One-Click Vision Model Training

About 3298 wordsAbout 11 min

The vision model is a Deep Learning model used to segment instances from the scene. The vision models for sacks, cartons, circles, cylinders, and quadrilaterals are all generic models. The vision models for generic workpieces and surface-type workpieces are obtained through One-Click Integration training based on CAD. This article introduces how to use One-Click Integration to obtain vision models for generic workpieces and surface-type workpieces.

One-Click Integration mainly involves two systems:

PickWiz： Desktop client software running on the user's IPC, which automatically calls DexVerse backend APIs to create new training tasks.

DexVerse： A platform that automatically triggers, manages, schedules, and monitors Deep Learning training tasks.

1. Select the task scene

When the workpiece does not belong to sacks, cartons, circles, cylinders, or quadrilaterals, and the front and back sides differ significantly, select the generic workpiece ordered loading/unloading, unordered picking, or positioning and assembly scenario;

When the workpiece does not belong to sacks, cartons, circles, cylinders, or quadrilaterals, and the front and back sides differ only slightly, select the surface-type workpiece ordered loading/unloading, unordered picking, or positioning and assembly scenario.

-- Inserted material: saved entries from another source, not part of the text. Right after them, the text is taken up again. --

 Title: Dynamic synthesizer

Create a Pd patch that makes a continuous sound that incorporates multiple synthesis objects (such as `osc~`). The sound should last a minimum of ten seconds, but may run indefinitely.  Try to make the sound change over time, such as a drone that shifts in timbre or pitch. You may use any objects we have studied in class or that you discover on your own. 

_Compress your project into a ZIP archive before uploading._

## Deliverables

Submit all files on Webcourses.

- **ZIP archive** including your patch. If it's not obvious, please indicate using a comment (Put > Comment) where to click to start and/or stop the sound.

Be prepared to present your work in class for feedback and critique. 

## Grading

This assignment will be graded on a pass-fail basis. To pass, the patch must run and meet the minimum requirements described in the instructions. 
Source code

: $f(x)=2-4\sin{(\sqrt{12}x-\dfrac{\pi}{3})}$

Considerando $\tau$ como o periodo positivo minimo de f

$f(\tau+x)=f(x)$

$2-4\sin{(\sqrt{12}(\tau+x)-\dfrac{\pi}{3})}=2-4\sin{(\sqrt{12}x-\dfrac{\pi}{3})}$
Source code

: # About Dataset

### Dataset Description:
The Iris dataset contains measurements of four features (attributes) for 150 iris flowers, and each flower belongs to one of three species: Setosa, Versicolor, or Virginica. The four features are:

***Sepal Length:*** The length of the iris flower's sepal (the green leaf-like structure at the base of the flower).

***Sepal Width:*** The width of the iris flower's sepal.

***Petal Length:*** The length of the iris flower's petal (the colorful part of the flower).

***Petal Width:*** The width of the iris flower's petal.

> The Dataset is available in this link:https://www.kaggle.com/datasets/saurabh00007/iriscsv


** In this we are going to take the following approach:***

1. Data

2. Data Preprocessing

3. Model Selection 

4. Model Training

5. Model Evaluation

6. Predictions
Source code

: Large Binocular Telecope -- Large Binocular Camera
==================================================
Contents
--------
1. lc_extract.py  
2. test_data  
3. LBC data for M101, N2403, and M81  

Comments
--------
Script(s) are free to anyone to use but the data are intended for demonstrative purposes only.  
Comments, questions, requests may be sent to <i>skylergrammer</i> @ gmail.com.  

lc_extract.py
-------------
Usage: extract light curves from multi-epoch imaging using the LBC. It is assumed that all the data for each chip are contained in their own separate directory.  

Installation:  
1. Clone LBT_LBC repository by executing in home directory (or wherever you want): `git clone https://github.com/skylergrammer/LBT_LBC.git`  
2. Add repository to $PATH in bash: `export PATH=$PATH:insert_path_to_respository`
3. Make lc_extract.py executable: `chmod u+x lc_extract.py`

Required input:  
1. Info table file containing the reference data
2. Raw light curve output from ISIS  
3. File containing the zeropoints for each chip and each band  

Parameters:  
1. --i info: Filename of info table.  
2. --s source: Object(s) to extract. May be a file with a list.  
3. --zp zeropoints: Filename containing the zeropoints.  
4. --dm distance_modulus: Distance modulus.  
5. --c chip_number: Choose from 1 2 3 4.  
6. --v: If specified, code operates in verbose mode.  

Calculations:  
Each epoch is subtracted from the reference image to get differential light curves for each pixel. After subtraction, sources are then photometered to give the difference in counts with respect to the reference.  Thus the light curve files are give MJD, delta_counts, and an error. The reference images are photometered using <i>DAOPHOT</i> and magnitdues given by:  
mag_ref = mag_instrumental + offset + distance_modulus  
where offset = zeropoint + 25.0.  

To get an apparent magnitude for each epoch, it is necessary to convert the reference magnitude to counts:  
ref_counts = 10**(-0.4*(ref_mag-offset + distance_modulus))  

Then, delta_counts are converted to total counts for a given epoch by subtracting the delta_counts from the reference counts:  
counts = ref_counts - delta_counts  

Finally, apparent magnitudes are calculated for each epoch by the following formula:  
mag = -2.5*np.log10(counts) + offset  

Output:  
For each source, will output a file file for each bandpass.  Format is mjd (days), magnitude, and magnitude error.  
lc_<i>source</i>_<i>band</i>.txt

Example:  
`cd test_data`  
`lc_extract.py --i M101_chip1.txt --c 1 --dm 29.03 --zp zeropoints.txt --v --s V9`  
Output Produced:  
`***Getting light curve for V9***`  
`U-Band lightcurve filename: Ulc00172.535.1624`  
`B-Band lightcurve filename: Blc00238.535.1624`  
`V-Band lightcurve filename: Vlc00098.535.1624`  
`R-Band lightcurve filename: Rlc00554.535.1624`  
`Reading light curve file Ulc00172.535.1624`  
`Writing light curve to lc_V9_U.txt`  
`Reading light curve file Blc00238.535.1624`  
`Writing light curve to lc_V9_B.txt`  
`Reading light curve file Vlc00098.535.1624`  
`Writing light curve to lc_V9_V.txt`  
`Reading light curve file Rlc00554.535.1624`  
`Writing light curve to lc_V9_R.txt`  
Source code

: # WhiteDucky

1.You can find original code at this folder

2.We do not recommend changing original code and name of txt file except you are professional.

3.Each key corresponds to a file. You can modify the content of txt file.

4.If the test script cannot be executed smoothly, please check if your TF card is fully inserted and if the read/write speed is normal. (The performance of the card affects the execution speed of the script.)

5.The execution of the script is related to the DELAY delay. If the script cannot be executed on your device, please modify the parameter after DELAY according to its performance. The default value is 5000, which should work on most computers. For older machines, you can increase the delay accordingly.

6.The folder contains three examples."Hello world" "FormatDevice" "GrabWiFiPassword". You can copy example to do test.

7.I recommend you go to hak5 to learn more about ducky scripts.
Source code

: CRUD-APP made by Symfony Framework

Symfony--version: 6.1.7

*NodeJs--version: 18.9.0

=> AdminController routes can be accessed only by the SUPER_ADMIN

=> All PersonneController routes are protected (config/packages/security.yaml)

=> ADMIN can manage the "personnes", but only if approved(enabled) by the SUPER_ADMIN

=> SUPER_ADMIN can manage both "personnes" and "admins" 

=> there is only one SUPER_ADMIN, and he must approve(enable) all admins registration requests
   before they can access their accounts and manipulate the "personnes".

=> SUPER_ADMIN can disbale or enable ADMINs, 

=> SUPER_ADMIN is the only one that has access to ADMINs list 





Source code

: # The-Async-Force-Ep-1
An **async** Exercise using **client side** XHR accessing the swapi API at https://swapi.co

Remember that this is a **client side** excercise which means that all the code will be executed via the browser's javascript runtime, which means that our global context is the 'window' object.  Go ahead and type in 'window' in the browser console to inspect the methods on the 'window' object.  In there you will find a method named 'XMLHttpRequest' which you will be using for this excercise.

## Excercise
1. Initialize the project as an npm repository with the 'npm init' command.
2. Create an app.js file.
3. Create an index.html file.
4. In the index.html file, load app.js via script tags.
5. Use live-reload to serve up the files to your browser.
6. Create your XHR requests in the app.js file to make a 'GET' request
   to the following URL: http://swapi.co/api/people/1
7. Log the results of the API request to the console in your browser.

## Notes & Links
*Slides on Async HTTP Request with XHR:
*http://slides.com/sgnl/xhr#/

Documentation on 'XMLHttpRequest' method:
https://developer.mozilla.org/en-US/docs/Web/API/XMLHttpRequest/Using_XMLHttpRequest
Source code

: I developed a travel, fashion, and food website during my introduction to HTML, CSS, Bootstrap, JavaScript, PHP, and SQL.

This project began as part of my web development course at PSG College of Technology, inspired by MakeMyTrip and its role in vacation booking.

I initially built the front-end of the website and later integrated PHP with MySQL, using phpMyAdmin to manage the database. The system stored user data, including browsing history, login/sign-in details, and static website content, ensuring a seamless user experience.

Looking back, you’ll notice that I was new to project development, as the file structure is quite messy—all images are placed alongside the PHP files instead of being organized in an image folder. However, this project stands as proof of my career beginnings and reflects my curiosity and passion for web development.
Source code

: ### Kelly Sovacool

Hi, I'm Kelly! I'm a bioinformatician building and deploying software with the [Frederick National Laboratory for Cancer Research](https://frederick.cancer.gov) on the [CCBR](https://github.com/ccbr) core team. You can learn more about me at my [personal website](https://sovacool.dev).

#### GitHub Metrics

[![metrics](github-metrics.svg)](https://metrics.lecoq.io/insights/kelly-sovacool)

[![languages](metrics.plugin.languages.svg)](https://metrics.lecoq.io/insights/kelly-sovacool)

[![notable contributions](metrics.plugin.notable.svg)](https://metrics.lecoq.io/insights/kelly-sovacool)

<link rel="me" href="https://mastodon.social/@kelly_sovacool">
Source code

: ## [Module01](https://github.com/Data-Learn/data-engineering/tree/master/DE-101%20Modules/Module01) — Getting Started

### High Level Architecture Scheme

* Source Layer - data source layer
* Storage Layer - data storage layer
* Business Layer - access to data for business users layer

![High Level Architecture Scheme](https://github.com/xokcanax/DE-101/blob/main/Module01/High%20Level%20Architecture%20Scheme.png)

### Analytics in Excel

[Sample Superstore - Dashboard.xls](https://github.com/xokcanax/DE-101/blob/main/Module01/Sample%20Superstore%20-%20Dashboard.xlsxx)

2. Configure the workpiece

Click +Add Workpiece on the Workpiece interface

2.1 Mesh file

When using One-Click Integration to train the vision model, generic workpieces and surface-type workpieces rely on the mesh file to render a large number of synthetic images under different viewpoints and lighting conditions, thereby expanding the training data and improving the generalization capability of the vision model. If a surface-type workpiece is relatively simple and has few features, the mesh file does not need to be uploaded.

Upload the mesh file and click Standardize Mesh File. Currently, only mesh files in ply format are supported.

In the Point Cloud Template creation module, select mesh file processing

You can adjust the mesh pose as needed and synchronize it to the workpiece of the current task when exporting;

2.2 Keypoint file

When using One-Click Integration to train the vision model, the front and back sides of generic workpieces differ significantly, so a keypoint file must be uploaded for front/back recognition. The front and back sides of surface-type workpieces differ only slightly, so no keypoint file is required. Please refer to Point Cloud Template Creation Guide to create keypoints for generic workpieces.

2.3 Workpiece attributes

When training the vision model for generic workpieces and surface-type workpieces, you can select Workpiece Attributes. One-Click Integration will generate training data that better matches the specified workpiece attributes, so the trained vision model can achieve better recognition performance and higher robustness for workpieces with those attributes.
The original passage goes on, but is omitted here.